Copy out the lines of the records below, and only those lines, from the one with "0.7128091649364324 | 1097" through the one with "0.7210214185347945 | 1105", exactly as they appear.

Stored dataset items
----------
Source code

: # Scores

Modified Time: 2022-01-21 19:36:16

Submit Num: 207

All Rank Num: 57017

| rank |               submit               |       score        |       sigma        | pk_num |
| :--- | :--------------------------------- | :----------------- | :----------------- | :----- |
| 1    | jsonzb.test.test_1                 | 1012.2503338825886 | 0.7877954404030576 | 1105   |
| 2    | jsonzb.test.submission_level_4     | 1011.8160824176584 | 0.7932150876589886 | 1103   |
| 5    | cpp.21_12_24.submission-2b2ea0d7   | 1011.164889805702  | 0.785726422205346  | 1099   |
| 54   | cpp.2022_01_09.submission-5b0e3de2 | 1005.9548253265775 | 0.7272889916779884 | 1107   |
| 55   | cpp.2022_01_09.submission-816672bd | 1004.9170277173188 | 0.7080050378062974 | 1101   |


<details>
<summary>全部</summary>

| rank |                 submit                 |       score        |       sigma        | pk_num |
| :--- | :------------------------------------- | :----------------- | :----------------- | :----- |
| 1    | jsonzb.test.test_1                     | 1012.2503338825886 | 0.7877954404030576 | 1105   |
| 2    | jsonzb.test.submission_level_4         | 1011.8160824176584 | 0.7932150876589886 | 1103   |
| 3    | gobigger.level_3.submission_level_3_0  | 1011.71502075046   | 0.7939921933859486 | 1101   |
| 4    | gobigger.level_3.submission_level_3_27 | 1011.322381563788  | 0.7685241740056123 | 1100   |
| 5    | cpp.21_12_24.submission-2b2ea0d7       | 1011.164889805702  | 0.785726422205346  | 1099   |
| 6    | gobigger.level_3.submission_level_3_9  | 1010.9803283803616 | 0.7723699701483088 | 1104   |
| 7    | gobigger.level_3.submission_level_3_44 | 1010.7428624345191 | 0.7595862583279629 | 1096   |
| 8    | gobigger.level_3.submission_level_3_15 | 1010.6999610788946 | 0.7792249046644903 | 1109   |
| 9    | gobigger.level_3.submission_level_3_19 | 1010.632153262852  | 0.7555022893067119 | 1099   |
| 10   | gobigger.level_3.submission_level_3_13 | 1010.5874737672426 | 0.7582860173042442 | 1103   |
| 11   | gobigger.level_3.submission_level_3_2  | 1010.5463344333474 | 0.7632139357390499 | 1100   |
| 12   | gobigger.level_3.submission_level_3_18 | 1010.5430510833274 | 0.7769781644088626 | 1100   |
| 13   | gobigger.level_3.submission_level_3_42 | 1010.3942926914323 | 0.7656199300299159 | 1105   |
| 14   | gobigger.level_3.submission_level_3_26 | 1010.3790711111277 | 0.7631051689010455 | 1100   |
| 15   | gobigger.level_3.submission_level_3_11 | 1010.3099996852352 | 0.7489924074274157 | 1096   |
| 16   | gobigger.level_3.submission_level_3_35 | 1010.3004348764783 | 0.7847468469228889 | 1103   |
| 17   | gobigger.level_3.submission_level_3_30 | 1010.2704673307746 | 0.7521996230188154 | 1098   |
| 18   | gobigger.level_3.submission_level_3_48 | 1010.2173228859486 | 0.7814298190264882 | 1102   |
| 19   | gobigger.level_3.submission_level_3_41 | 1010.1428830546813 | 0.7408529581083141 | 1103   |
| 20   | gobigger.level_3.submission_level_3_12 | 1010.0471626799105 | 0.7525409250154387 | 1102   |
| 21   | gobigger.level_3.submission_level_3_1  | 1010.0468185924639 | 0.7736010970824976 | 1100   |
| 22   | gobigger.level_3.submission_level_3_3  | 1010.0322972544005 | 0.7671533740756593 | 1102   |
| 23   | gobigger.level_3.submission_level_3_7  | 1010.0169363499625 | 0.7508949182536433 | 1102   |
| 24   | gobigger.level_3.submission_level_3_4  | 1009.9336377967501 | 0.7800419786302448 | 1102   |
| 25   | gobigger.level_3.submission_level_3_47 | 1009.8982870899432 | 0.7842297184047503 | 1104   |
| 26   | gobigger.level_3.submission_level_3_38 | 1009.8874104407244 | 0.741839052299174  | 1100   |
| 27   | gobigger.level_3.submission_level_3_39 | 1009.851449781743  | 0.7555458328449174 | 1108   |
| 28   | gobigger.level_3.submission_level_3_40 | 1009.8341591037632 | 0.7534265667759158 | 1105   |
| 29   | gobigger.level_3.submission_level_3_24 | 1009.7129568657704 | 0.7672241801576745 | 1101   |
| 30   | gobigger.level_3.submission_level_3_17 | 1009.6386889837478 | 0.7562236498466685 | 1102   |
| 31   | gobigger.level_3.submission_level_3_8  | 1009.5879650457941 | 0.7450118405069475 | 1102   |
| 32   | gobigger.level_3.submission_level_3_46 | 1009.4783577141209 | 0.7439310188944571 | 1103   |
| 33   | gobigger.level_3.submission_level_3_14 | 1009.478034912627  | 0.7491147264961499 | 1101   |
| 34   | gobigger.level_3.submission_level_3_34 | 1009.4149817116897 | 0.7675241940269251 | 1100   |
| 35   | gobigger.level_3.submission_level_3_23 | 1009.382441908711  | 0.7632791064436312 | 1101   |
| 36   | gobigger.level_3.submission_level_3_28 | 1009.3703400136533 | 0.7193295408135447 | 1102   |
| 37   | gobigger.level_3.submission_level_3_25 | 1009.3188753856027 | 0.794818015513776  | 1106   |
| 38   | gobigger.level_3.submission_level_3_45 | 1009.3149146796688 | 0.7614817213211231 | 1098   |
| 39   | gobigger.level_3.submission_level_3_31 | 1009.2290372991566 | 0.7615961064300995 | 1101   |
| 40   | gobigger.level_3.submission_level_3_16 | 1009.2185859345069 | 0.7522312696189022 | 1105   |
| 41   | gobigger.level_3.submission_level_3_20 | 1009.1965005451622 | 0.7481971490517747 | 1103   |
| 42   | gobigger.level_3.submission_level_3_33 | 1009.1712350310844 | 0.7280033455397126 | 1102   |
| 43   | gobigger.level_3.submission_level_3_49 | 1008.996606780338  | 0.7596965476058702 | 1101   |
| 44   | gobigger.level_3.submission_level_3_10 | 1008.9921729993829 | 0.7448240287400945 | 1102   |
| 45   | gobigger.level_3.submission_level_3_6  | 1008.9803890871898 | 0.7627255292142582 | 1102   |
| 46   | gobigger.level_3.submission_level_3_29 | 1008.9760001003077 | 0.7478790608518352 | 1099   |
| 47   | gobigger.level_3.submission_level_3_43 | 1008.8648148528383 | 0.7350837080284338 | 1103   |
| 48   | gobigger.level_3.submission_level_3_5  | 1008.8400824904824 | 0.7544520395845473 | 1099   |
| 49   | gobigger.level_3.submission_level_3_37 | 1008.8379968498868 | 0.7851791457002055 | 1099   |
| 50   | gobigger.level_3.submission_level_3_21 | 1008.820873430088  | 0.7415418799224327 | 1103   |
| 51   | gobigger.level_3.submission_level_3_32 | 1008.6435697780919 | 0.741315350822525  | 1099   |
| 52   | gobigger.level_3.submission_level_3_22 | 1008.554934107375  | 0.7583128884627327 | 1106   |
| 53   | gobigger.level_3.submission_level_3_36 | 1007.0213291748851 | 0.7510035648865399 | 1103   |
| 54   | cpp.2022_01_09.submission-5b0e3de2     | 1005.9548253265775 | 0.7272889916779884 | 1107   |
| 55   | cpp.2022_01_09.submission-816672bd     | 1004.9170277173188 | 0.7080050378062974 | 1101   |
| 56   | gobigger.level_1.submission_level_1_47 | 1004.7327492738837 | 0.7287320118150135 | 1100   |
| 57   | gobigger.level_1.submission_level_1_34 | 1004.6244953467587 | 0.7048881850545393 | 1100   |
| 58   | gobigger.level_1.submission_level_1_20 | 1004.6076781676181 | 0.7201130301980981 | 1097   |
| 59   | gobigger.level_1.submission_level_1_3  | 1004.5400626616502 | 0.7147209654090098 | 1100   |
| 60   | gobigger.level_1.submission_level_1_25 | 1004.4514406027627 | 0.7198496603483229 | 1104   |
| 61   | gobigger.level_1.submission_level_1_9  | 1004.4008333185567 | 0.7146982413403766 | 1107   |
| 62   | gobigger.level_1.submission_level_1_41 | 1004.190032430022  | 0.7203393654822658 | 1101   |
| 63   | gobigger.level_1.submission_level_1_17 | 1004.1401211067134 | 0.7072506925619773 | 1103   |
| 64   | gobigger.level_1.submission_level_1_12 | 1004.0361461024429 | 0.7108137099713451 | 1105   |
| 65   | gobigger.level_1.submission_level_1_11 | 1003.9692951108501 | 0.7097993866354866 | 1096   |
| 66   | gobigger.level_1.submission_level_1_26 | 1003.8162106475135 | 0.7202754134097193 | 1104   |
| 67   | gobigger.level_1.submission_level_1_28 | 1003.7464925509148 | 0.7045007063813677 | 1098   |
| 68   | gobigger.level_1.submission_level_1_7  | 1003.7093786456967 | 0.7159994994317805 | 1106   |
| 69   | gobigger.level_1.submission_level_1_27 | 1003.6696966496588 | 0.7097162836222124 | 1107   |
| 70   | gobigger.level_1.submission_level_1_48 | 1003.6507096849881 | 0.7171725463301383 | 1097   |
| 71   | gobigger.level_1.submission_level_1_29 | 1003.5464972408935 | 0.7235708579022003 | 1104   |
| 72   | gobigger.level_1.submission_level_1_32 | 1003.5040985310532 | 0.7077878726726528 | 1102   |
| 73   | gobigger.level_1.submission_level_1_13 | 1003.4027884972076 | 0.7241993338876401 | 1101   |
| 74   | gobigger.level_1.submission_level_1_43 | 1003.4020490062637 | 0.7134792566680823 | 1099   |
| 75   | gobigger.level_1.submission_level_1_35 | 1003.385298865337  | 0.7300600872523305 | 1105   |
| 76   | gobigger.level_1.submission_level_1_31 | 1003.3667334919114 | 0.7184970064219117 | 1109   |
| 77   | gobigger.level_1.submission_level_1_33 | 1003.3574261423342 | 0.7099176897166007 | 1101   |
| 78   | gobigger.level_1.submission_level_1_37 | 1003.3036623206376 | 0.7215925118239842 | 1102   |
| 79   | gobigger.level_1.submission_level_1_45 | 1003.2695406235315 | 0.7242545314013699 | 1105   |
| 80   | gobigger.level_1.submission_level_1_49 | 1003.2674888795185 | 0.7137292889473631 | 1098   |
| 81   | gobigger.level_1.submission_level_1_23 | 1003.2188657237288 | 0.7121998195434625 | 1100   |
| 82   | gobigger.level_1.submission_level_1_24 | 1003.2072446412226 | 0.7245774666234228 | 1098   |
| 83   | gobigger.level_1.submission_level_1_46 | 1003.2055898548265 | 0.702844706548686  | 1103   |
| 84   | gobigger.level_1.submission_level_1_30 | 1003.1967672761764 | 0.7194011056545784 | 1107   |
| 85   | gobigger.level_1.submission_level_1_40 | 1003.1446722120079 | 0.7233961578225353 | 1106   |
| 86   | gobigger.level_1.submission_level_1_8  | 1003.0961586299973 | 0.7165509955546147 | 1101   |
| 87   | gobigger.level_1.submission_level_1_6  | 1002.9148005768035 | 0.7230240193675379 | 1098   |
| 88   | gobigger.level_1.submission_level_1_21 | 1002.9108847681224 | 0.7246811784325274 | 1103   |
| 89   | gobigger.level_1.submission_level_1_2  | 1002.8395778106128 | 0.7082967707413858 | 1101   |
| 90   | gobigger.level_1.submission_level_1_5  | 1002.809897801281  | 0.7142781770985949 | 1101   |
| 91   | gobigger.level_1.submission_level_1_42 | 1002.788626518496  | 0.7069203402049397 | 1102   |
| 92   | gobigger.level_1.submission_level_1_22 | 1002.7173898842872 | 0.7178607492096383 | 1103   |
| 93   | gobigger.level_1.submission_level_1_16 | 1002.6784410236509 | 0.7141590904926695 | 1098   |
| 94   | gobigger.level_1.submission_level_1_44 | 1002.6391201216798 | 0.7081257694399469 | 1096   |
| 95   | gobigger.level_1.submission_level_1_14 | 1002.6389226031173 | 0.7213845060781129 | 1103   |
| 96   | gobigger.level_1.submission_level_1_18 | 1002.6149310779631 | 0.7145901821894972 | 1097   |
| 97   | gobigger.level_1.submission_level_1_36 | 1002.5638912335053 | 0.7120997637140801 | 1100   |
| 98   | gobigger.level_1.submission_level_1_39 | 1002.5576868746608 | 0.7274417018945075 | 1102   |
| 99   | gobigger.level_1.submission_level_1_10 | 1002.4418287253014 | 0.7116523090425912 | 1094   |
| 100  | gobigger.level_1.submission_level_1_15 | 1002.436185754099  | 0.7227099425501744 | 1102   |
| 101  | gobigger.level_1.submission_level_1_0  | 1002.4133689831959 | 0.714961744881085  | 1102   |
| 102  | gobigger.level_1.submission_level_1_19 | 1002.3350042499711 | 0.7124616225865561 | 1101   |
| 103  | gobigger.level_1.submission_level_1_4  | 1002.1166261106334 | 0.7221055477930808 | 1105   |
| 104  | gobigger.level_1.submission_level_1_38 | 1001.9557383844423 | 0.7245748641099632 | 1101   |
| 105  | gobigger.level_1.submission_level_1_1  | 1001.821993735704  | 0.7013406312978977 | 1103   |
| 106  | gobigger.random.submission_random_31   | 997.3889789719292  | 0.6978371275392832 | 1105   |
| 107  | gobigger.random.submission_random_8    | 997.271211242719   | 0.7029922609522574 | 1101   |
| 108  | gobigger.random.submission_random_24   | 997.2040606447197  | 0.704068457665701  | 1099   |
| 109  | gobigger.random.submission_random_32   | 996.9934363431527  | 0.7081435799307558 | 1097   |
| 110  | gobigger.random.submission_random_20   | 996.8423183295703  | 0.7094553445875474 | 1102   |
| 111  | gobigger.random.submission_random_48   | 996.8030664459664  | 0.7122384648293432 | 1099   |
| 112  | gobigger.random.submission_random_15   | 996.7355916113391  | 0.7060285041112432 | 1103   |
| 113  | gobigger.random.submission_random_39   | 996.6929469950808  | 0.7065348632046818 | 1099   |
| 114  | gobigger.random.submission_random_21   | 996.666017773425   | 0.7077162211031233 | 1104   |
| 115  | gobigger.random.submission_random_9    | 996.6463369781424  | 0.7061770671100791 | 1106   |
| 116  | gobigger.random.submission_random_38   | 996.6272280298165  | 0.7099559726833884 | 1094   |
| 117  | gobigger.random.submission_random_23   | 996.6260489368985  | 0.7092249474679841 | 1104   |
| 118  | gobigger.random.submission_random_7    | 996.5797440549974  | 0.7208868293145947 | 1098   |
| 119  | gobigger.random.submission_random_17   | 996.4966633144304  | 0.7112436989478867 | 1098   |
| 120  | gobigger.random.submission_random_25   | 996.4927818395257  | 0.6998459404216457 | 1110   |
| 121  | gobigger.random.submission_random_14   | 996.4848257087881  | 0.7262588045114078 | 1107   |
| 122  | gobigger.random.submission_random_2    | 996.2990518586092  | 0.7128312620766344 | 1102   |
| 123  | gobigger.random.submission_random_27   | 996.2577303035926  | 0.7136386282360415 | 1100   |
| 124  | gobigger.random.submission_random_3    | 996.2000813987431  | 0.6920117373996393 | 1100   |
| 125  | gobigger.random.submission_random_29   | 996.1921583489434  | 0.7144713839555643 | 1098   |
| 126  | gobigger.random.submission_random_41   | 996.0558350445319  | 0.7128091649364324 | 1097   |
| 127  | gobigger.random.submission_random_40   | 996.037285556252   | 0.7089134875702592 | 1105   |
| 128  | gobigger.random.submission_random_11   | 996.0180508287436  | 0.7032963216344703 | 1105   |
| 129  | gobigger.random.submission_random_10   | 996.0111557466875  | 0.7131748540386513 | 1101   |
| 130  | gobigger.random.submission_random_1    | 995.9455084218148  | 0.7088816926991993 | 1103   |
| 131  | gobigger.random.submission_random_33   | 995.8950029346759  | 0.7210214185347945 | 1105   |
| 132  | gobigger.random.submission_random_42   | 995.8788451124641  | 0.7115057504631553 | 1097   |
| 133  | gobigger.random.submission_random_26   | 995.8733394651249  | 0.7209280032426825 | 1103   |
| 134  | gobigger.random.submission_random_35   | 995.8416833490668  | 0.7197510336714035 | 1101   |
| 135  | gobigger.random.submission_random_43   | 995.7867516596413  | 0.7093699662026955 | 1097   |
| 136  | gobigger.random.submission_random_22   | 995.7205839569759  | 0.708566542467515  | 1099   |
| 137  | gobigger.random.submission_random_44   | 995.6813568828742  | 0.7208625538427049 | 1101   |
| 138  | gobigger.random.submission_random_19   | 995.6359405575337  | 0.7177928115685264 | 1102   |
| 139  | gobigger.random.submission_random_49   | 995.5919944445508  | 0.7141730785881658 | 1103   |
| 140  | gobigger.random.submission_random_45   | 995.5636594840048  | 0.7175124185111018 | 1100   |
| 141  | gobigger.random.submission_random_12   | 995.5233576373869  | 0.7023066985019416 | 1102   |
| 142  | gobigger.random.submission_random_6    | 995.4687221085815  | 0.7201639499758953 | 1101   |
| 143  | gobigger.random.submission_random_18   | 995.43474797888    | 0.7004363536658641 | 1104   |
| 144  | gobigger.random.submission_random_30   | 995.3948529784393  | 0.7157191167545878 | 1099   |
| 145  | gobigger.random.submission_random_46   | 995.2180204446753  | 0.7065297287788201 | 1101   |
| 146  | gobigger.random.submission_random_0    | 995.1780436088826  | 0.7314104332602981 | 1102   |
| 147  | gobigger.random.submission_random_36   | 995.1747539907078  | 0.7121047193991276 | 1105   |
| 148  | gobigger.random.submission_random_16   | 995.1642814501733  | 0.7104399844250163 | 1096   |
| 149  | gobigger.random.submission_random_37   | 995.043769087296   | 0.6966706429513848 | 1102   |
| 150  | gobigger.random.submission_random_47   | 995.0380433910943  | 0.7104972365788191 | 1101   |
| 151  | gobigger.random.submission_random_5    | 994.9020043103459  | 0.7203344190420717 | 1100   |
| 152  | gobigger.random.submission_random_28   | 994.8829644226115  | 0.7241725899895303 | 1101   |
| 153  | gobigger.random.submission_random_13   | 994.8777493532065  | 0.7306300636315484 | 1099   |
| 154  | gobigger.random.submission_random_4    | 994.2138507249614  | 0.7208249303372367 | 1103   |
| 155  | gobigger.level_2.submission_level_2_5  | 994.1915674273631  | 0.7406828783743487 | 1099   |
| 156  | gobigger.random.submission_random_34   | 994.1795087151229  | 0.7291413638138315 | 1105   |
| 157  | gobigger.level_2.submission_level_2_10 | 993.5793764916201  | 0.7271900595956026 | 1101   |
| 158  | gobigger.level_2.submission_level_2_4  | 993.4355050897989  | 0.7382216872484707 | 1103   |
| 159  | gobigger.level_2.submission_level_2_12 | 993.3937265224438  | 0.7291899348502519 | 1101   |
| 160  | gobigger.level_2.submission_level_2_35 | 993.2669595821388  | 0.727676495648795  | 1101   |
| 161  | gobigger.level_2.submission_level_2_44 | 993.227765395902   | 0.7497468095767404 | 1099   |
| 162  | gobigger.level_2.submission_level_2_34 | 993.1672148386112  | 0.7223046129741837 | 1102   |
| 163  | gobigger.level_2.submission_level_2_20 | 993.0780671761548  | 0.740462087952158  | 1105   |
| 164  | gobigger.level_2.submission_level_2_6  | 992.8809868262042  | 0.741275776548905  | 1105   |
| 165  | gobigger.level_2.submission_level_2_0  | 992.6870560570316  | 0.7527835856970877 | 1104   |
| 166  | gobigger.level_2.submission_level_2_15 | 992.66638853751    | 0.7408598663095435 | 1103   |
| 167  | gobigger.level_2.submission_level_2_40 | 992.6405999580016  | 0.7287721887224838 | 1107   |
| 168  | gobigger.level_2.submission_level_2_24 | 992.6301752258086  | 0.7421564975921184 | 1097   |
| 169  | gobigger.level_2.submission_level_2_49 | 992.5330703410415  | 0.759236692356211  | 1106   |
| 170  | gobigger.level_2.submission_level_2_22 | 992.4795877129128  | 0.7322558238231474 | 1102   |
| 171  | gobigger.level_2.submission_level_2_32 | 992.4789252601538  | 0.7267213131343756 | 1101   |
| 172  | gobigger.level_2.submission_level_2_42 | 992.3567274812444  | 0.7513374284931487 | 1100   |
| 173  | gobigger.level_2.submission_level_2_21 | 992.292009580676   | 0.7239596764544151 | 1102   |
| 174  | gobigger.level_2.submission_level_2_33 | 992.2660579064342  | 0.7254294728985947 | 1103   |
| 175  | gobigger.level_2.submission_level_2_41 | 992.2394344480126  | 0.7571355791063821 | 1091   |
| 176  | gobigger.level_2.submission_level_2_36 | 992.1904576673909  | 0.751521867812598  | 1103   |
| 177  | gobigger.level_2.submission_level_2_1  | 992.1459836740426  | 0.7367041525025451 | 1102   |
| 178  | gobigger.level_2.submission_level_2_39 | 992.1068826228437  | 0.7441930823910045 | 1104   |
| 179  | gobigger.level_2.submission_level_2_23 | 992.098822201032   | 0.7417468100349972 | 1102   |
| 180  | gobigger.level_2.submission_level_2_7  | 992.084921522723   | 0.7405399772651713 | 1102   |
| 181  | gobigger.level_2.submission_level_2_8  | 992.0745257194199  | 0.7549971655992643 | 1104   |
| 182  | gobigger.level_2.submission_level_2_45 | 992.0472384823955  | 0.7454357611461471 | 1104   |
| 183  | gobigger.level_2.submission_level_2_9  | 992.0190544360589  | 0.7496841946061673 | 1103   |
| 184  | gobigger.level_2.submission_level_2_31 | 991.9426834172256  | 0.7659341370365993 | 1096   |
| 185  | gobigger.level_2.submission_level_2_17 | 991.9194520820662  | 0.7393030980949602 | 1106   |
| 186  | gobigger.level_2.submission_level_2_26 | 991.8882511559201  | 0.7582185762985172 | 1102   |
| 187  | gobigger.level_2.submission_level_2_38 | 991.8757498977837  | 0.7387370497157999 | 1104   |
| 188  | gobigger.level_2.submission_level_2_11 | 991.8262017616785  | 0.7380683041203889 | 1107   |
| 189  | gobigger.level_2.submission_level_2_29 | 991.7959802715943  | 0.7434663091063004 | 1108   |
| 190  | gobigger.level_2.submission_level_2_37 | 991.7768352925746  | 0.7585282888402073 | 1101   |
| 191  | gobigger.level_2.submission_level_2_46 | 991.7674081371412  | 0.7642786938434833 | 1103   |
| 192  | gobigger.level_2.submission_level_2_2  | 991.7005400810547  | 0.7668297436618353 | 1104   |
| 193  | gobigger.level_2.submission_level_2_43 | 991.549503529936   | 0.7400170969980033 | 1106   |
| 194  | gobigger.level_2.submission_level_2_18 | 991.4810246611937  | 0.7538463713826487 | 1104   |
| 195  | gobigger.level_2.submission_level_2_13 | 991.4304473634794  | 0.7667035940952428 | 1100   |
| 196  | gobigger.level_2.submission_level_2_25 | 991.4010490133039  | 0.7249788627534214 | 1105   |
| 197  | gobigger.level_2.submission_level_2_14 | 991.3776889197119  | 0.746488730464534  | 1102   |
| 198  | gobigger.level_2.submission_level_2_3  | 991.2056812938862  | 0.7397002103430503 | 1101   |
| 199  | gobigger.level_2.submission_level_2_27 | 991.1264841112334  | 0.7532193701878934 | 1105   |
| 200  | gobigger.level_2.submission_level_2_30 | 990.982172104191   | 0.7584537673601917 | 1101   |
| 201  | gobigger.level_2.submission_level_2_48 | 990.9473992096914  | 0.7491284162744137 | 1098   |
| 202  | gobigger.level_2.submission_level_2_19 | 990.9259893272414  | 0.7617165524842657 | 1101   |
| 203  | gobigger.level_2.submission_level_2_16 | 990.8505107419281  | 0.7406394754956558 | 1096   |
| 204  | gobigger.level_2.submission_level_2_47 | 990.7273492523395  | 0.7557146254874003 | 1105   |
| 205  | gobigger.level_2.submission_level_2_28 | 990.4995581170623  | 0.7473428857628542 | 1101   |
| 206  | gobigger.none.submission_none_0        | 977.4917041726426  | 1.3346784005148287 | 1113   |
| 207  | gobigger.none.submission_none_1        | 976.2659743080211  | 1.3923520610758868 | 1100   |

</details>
----------
TASK ANSWER
| 126  | gobigger.random.submission_random_41   | 996.0558350445319  | 0.7128091649364324 | 1097   |
| 127  | gobigger.random.submission_random_40   | 996.037285556252   | 0.7089134875702592 | 1105   |
| 128  | gobigger.random.submission_random_11   | 996.0180508287436  | 0.7032963216344703 | 1105   |
| 129  | gobigger.random.submission_random_10   | 996.0111557466875  | 0.7131748540386513 | 1101   |
| 130  | gobigger.random.submission_random_1    | 995.9455084218148  | 0.7088816926991993 | 1103   |
| 131  | gobigger.random.submission_random_33   | 995.8950029346759  | 0.7210214185347945 | 1105   |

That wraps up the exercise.